# Scoring Algorithm
TF-IDF-inspired relevance ranking for search results.
## Purpose
The Scoring Algorithm ranks search results by relevance, ensuring the most important matches appear first. It uses a TF-IDF-inspired approach adapted for markdown documents.
## How It Works
```mermaid
flowchart TD
A[Search Match] --> B[Calculate Term Frequency]

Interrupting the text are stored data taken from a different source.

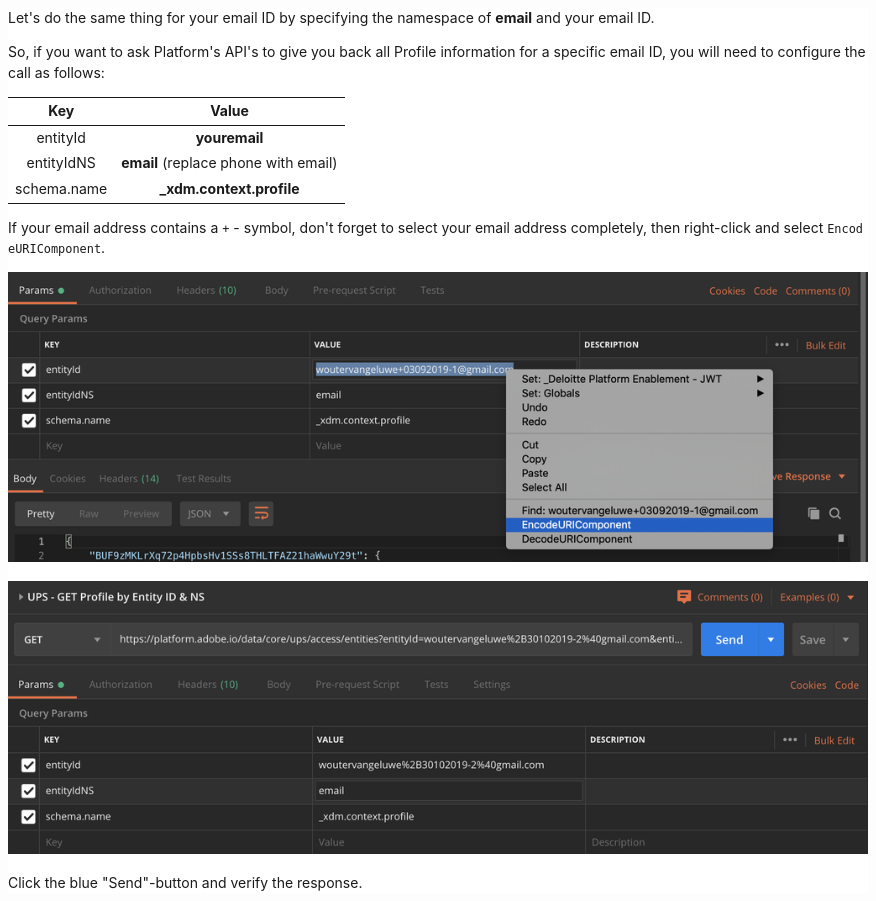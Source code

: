Let's do the same thing for your email ID by specifying the namespace of **email** and your email ID.

So, if you want to ask Platform's API's to give you back all Profile information for a specific email ID, you will need to configure the call as follows:

| Key     | Value     | 
|:-------------:| :---------------:| 
| entityId          | **youremail** |
| entityIdNS    | **email** \(replace phone with email) | 
| schema.name          | **\_xdm.context.profile** |

If your email address contains a ``+`` - symbol, don't forget to select your email address completely, then right-click and select ``EncodeURIComponent``.

![Adobe IO New Integration](./images/encodeemail.png)

![Adobe IO New Integration](./images/callemail.png)

Click the blue "Send"-button and verify the response.
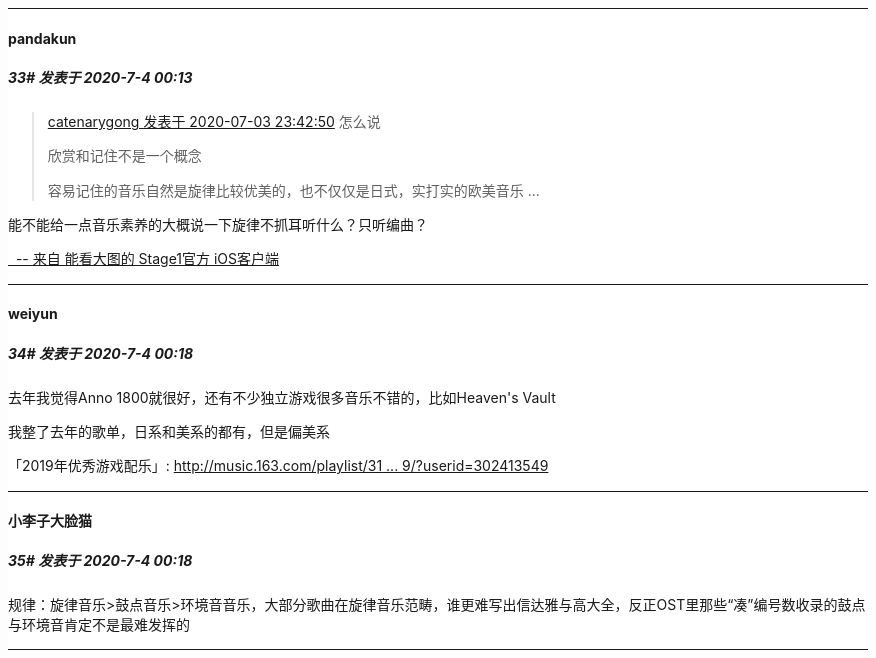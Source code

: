





*****

####  pandakun  
##### 33#       发表于 2020-7-4 00:13



<blockquote><a href="httphttps://bbs.saraba1st.com/2b/forum.php?mod=redirect&amp;goto=findpost&amp;pid=48057346&amp;ptid=1945712" target="_blank">catenarygong 发表于 2020-07-03 23:42:50</a>
怎么说


欣赏和记住不是一个概念


容易记住的音乐自然是旋律比较优美的，也不仅仅是日式，实打实的欧美音乐 ...</blockquote>能不能给一点音乐素养的大概说一下旋律不抓耳听什么？只听编曲？

[  -- 来自 能看大图的 Stage1官方 iOS客户端](https://itunes.apple.com/fi/app/saraba1st/id1221237470?mt=8)







*****

####  weiyun  
##### 34#       发表于 2020-7-4 00:18




去年我觉得Anno 1800就很好，还有不少独立游戏很多音乐不错的，比如Heaven's Vault


我整了去年的歌单，日系和美系的都有，但是偏美系

「2019年优秀游戏配乐」: [http://music.163.com/playlist/31 ... 9/?userid=302413549](http://music.163.com/playlist/3103438094/302413549/?userid=302413549) 







*****

####  小李子大脸猫  
##### 35#       发表于 2020-7-4 00:18




规律：旋律音乐&gt;鼓点音乐&gt;环境音音乐，大部分歌曲在旋律音乐范畴，谁更难写出信达雅与高大全，反正OST里那些“凑”编号数收录的鼓点与环境音肯定不是最难发挥的







*****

A --> C[Calculate Position Bonus]
A --> D[Calculate Density Bonus]
B --> E[Combine Scores]
C --> E
D --> E
E --> F[Normalize to 0-1]
F --> G[Final Score]
```
## Score Components
| Component | Weight | Description |
| -------------- | ------ | --------------------------------------------- |
| Term Frequency | 40% | How often the search term appears in the file |
| Position Bonus | 30% | Higher scores for matches near file beginning |
| Density Bonus | 30% | Higher scores for matches in shorter files |
## Term Frequency
Measures how often the search term appears:
```
tf = matchCount / totalWords
tfScore = min(tf * 10, 1.0) * 0.4
```
- More matches = higher score
- Capped at 1.0 to prevent long documents from dominating
## Position Bonus
Rewards matches near the beginning of the file:
```
avgPosition = average(matchPositions) / totalLength
positionScore = (1 - avgPosition) * 0.3
```
- Matches at position 0 (start) = full bonus
- Matches at end = minimal bonus
Rationale: Important content often appears early in documents.
## Density Bonus
Rewards matches in shorter, focused documents:
```
density = matchCount / totalWords
densityScore = min(density * 20, 1.0) * 0.3
```
- Higher match density = higher score
- Prevents long documents from always ranking higher
## Final Score Calculation
```
score = tfScore + positionScore + densityScore
// Range: 0.0 to 1.0
```
## Example Scoring
| File | Matches | Words | Avg Position | Score |
| --------- | ------- | ----- | ------------ | ----- |
| short.md | 5 | 100 | 0.2 | 0.82 |
| medium.md | 5 | 500 | 0.5 | 0.54 |
| long.md | 5 | 2000 | 0.8 | 0.31 |
## Multi-word Queries
For queries with multiple words:
1. Search for all words
2. Calculate score for each word
3. Average the scores
4. Bonus for matches near each other
## Minimum Score Filtering
Use `minScore` parameter to filter low-quality matches:
```json
{
"query": "meeting",
"minScore": 0.5
}
```
Recommended thresholds:
| Threshold | Use Case |
| --------- | ------------------------- |
| 0.0 | Include all matches |
| 0.3 | Filter noise |
| 0.5 | Focus on relevant results |
| 0.7 | Only high-quality matches |
## Sorting
Results are sorted by score in descending order:
```
results.sort((a, b) => b.score - a.score)
```
Then paginated with `limit` and `offset`.
## Match Context
Each match includes context for display:
| Field | Description |
| --------- | ------------------------------------- |
| `line` | Line number (1-indexed) |
| `column` | Column position in line |
| `context` | Surrounding lines (1 before, 1 after) |
| `snippet` | The specific matched text |
## Source Files
- [`src/services/search/SearchScorer.ts`](../../src/services/search/SearchScorer.ts)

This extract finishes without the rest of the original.